A new Russian cargo ship will blast off today (Feb. 14) with tons of supplies and equipment for the Expedition 66 crew of the International Space Station. Here’s how you can watch it live.
A Soyuz rocket from the Russian space agency Roscosmos is scheduled to launch from the Baikonur Cosmodrome in Kazakhstan at 11:25 p.m. EST Monday (0425 GMT or 9:25 a.m. local time on Tuesday, Feb. 15). Coverage will start running at 11 a.m. EST (0400 GMT) on NASA Television, the NASA app, NASA social media and here at Space.com.
The ship will take a relatively slow three-day journey to the International Space Station before docking on Thursday (Feb. 17), which will also be carried live. NASA TV’s live coverage of the cargo ship’s arrival should begin at 1:30 a.m. EST (0630 GMT) and the Progress should link up with the Russian Poisk docking compartment at 2:06 a.m.
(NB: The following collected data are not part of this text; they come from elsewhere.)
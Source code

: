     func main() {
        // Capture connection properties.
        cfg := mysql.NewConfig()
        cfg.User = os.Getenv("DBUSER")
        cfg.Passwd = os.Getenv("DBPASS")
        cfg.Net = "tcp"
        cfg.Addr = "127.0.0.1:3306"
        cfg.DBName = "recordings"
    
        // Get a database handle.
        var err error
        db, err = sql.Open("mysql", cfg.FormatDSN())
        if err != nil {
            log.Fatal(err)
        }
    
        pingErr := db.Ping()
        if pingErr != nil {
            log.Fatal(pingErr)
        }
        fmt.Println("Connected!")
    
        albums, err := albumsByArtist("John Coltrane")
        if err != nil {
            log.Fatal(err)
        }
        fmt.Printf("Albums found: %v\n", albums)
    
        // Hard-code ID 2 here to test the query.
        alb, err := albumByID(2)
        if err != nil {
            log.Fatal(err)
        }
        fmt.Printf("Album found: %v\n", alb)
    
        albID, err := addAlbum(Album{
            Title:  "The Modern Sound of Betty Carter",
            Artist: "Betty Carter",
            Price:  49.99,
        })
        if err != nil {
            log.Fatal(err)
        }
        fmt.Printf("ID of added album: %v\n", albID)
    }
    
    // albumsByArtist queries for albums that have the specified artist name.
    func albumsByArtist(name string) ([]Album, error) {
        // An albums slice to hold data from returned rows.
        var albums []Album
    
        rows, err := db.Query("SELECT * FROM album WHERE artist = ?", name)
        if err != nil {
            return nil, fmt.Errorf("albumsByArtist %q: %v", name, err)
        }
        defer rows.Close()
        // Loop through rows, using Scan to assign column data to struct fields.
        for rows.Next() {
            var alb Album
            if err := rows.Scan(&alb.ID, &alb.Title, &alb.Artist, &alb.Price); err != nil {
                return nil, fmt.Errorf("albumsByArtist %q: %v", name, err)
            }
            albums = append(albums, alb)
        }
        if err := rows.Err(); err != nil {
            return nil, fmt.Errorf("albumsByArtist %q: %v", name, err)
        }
EST (0806 GMT).
Related: How Russia’s Progress spaceships work (infographic)
NASA stated that the spacecraft will carry three tons of food, fuel and supplies to the International Space Station and that the departure date for Progress 80, as the spacecraft is called, will be determined by Roscosmos at a later date.
Roscosmos announced days ago it plans to shorten Progress deliveries to a single-orbit, two-hour journey to the orbiting lab. Should early testing go to plan, implementation is expected in 2023.
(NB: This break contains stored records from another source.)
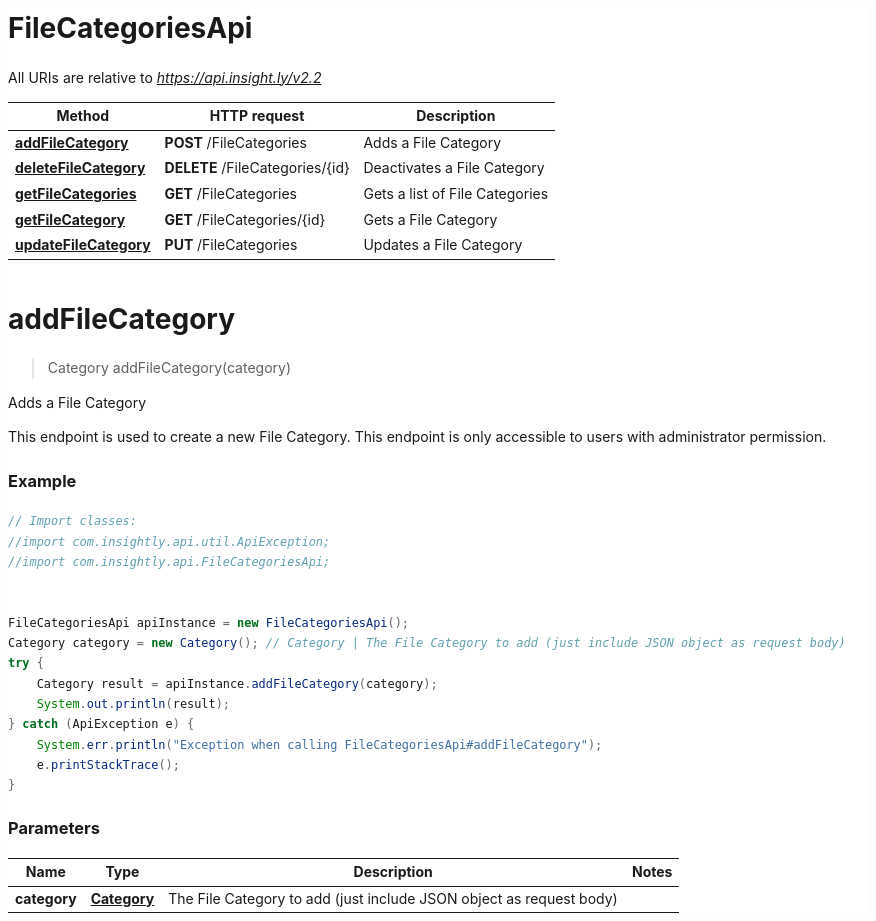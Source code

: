 # FileCategoriesApi

All URIs are relative to *https://api.insight.ly/v2.2*

Method | HTTP request | Description
------------- | ------------- | -------------
[**addFileCategory**](FileCategoriesApi.md#addFileCategory) | **POST** /FileCategories | Adds a File Category
[**deleteFileCategory**](FileCategoriesApi.md#deleteFileCategory) | **DELETE** /FileCategories/{id} | Deactivates a File Category
[**getFileCategories**](FileCategoriesApi.md#getFileCategories) | **GET** /FileCategories | Gets a list of File Categories
[**getFileCategory**](FileCategoriesApi.md#getFileCategory) | **GET** /FileCategories/{id} | Gets a File Category
[**updateFileCategory**](FileCategoriesApi.md#updateFileCategory) | **PUT** /FileCategories | Updates a File Category


<a name="addFileCategory"></a>
# **addFileCategory**
> Category addFileCategory(category)

Adds a File Category

This endpoint is used to create a new File Category. This endpoint is only accessible to users with administrator permission.

### Example
```java
// Import classes:
//import com.insightly.api.util.ApiException;
//import com.insightly.api.FileCategoriesApi;


FileCategoriesApi apiInstance = new FileCategoriesApi();
Category category = new Category(); // Category | The File Category to add (just include JSON object as request body)
try {
    Category result = apiInstance.addFileCategory(category);
    System.out.println(result);
} catch (ApiException e) {
    System.err.println("Exception when calling FileCategoriesApi#addFileCategory");
    e.printStackTrace();
}
```

### Parameters

Name | Type | Description  | Notes
------------- | ------------- | ------------- | -------------
 **category** | [**Category**](Category.md)| The File Category to add (just include JSON object as request body) |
Starting in 2018, many Progress launches were able to get to the station in just two orbits or three hours. But the timing of the launches and space station arrivals is subject to many factors, such as the activities of other spacecraft docked to the space station.
Progress is the main spacecraft by which Russia delivers supplies to its crews on the International Space Station, following the work of previous Progress variants that supplied earlier stations such as Salyut 6 and Mir. Progress was first developed in the 1970s under the now-defunct Soviet Union.